Nesta discussão corria-se o risco de que os eurodeputados, apesar de já terem votado na sessão anterior, pretendessem deixar a sua “impressão digital”, condicionando o futuro Parlamento.
Felizmente, em ambos os dossiês, perante o que estava em debate, o atual Parlamento não desiludiu – apesar das divergências – e cumpriu a sua parte.
E agora, Conselho?
Nas NTG, tema que temos trazido a este espaço inúmeras vezes, chamando a atenção para as consequências da rejeição da proposta da Comissão que exprime uma firme vontade da maioria dos Estados-membros em avançar. A não rejeição da proposta, no limite, poderia conduzir a disrupções no aprovisionamento de matérias-primas para a alimentação animal (e humana), arrastando consigo inúmeros setores, mas a alteração apresentada foi rejeitada no dia 24 de abril do Parlamento Europeu.
Na segunda votação, o relatório de fevereiro foi adotado (ou reaprovado). Com esta votação, o PE confirmou o seu voto positivo, sendo muito relevante destacar, que, comparativamente a fevereiro, o apoio aumentou de 50,25% para 54,63%.
A primeira grande consequência é que a primeira leitura está encerrada e o novo Parlamento não pode reabrir a discussão ao nível das Comissões.
O processo segue agora para o Conselho que, sem maioria qualificada, vai procurar o necessário consenso.
Ao que sabemos – de resto o presidente belga em exercício já nos tinha confirmado – a Presidência da Bélgica, que tem assumido a neutralidade nesta temática devido a divergências internas, tudo irá fazer para convencer a Polónia a alterar a sua posição, uma vez que a Hungria é irredutível, enquanto a Roménia ou a Eslováquia seriam, não só mais difíceis face ao tempo de que se dispõe, mas porque são menos populosas, logo têm menos peso.
É provável que a Polónia queira negociar contrapartidas noutros dossiês, como o das importações de produtos agrícolas provenientes da Ucrânia.
São assim os consensos entre países na União Europeia.
Já os vimos antes com a Hungria, no pacote de ajudas à Ucrânia e em tantas outras situações…também por isso, a necessidade de reformas nas instituições, nas regras de votação e de representatividade, perante os novos desafios geopolíticos e um futuro alargamento.
Para já, vai ser uma luta contra o tempo porque a Bélgica entrega os destinos da União à Hungria, no segundo semestre e, em 2025, teremos a Polónia e a Dinamarca.
Quanto à simplificação, vale a pena fazer-se uma retrospetiva:
Em 15 de março, a Comissão apresentou um regulamento que alteraria dois regulamentos relativos à Política Agrícola Comum (PAC), como resposta aos protestos generalizados dos agricultores, que se opõem aos seus elevados encargos administrativos e a alguns requisitos ambientais.
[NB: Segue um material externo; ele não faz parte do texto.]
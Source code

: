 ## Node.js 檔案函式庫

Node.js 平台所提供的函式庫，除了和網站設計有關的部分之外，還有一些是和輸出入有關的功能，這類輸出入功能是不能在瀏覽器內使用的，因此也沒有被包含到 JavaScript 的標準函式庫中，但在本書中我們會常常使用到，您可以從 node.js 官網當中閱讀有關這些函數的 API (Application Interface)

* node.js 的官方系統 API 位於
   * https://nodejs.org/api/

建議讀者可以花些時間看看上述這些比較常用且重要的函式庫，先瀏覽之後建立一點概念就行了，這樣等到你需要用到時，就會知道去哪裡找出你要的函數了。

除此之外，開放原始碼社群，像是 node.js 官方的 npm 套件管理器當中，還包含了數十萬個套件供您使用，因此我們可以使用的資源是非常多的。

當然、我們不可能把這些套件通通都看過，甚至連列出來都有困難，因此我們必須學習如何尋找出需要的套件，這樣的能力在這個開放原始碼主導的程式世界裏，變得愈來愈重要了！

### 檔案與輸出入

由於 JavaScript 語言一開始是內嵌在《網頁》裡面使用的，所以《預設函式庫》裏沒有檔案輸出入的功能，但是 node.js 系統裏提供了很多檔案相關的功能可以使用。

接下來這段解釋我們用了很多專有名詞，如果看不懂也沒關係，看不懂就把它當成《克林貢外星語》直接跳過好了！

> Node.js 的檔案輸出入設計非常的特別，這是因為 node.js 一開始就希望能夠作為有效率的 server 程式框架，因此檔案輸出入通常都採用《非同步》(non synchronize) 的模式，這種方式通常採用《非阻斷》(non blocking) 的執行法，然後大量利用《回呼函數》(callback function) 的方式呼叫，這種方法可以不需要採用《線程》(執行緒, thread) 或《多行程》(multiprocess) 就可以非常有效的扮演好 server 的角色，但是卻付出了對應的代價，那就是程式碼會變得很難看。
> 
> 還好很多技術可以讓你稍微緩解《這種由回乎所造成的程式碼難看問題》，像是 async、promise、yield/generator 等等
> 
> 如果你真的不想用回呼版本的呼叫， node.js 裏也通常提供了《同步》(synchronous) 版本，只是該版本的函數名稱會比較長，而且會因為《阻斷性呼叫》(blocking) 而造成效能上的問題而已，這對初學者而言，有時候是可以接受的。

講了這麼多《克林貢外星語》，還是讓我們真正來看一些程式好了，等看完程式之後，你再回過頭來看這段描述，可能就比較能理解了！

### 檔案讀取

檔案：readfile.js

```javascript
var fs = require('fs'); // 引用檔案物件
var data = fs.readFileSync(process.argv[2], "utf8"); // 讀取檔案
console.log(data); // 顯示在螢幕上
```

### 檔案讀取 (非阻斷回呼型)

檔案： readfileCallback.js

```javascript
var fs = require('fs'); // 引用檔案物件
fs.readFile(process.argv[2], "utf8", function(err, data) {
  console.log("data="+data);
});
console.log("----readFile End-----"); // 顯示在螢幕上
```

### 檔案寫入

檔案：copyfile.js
Pese embora a consulta pública que ainda decorre, e, ao que sabemos, sem uma avaliação de impacto.
Recordamos que as organizações representativas dos agricultores se congratularam com a proposta de simplificação administrativa da PAC, mas dividiram-se quanto à redução dos requisitos ecológicos e à amplitude das propostas, consideradas como muito pouco ambiciosas. Também nos lembramos que as organizações ambientalistas criticaram a Comissão, referindo as propostas como prejudiciais e assentes numa estratégia antidemocrática.
Neste pedido de urgência, com 425 votos a favor, 130 contra e 33 abstenções, os eurodeputados adotaram o texto já negociado com os Estados-membros. A revisão altera as normas relativas a três condicionalidades ambientais que os agricultores devem respeitar para receberem financiamento, prevendo, igualmente, uma maior flexibilidade para os países concederem isenções às normas da PAC se existirem problemas com a sua aplicação e em caso de condições meteorológicas extremas. As regras ambientais que foram flexibilizadas respeitam, nomeadamente, às obrigações de pousio e à diversificação de culturas, sendo que as explorações até dez hectares de superfície passam a ficar isentas de controlos e de sanções por incumprimento de algumas regras da PAC. É ainda simplificado o procedimento de alteração dos planos estratégicos nacionais da Política Agrícola Comum (PEPAC).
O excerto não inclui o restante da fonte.